What the task requires:
Each record, minus any picture, should be returned exactly as written.

Given records:
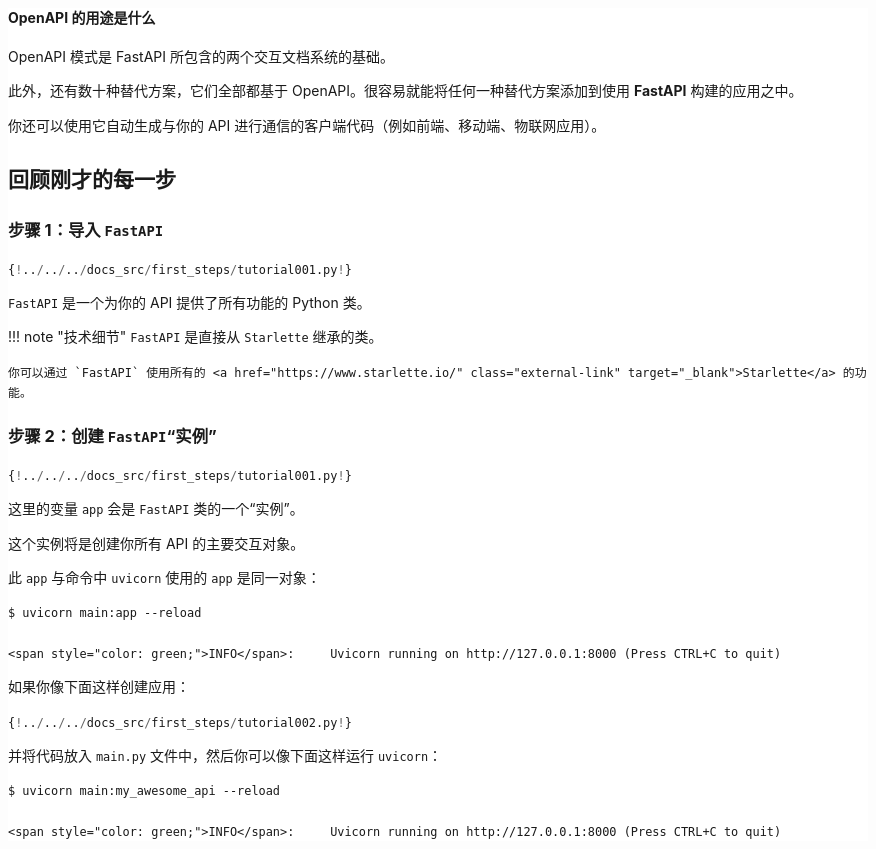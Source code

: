 #### OpenAPI 的用途是什么

OpenAPI 模式是 FastAPI 所包含的两个交互文档系统的基础。

此外，还有数十种替代方案，它们全部都基于 OpenAPI。很容易就能将任何一种替代方案添加到使用 **FastAPI** 构建的应用之中。

你还可以使用它自动生成与你的 API 进行通信的客户端代码（例如前端、移动端、物联网应用）。

## 回顾刚才的每一步

### 步骤 1：导入 `FastAPI`

```Python hl_lines="1"
{!../../../docs_src/first_steps/tutorial001.py!}
```

`FastAPI` 是一个为你的 API 提供了所有功能的 Python 类。

!!! note "技术细节"
    `FastAPI` 是直接从 `Starlette` 继承的类。

    你可以通过 `FastAPI` 使用所有的 <a href="https://www.starlette.io/" class="external-link" target="_blank">Starlette</a> 的功能。

### 步骤 2：创建 `FastAPI`“实例”

```Python hl_lines="3"
{!../../../docs_src/first_steps/tutorial001.py!}
```

这里的变量 `app` 会是 `FastAPI` 类的一个“实例”。

这个实例将是创建你所有 API 的主要交互对象。

此 `app` 与命令中 `uvicorn` 使用的 `app` 是同一对象：

<div class="termy">

```console
$ uvicorn main:app --reload

<span style="color: green;">INFO</span>:     Uvicorn running on http://127.0.0.1:8000 (Press CTRL+C to quit)
```

</div>

如果你像下面这样创建应用：

```Python hl_lines="3"
{!../../../docs_src/first_steps/tutorial002.py!}
```

并将代码放入 `main.py` 文件中，然后你可以像下面这样运行 `uvicorn`：

<div class="termy">

```console
$ uvicorn main:my_awesome_api --reload

<span style="color: green;">INFO</span>:     Uvicorn running on http://127.0.0.1:8000 (Press CTRL+C to quit)
```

Written response:
Source code

: #### OpenAPI 的用途是什么

OpenAPI 模式是 FastAPI 所包含的两个交互文档系统的基础。

此外，还有数十种替代方案，它们全部都基于 OpenAPI。很容易就能将任何一种替代方案添加到使用 **FastAPI** 构建的应用之中。

你还可以使用它自动生成与你的 API 进行通信的客户端代码（例如前端、移动端、物联网应用）。

## 回顾刚才的每一步

### 步骤 1：导入 `FastAPI`

```Python hl_lines="1"
{!../../../docs_src/first_steps/tutorial001.py!}
```

`FastAPI` 是一个为你的 API 提供了所有功能的 Python 类。

!!! note "技术细节"
    `FastAPI` 是直接从 `Starlette` 继承的类。

    你可以通过 `FastAPI` 使用所有的 <a href="https://www.starlette.io/" class="external-link" target="_blank">Starlette</a> 的功能。

### 步骤 2：创建 `FastAPI`“实例”

```Python hl_lines="3"
{!../../../docs_src/first_steps/tutorial001.py!}
```

这里的变量 `app` 会是 `FastAPI` 类的一个“实例”。

这个实例将是创建你所有 API 的主要交互对象。

此 `app` 与命令中 `uvicorn` 使用的 `app` 是同一对象：

<div class="termy">

```console
$ uvicorn main:app --reload

<span style="color: green;">INFO</span>:     Uvicorn running on http://127.0.0.1:8000 (Press CTRL+C to quit)
```

</div>

如果你像下面这样创建应用：

```Python hl_lines="3"
{!../../../docs_src/first_steps/tutorial002.py!}
```

并将代码放入 `main.py` 文件中，然后你可以像下面这样运行 `uvicorn`：

<div class="termy">

```console
$ uvicorn main:my_awesome_api --reload

<span style="color: green;">INFO</span>:     Uvicorn running on http://127.0.0.1:8000 (Press CTRL+C to quit)
```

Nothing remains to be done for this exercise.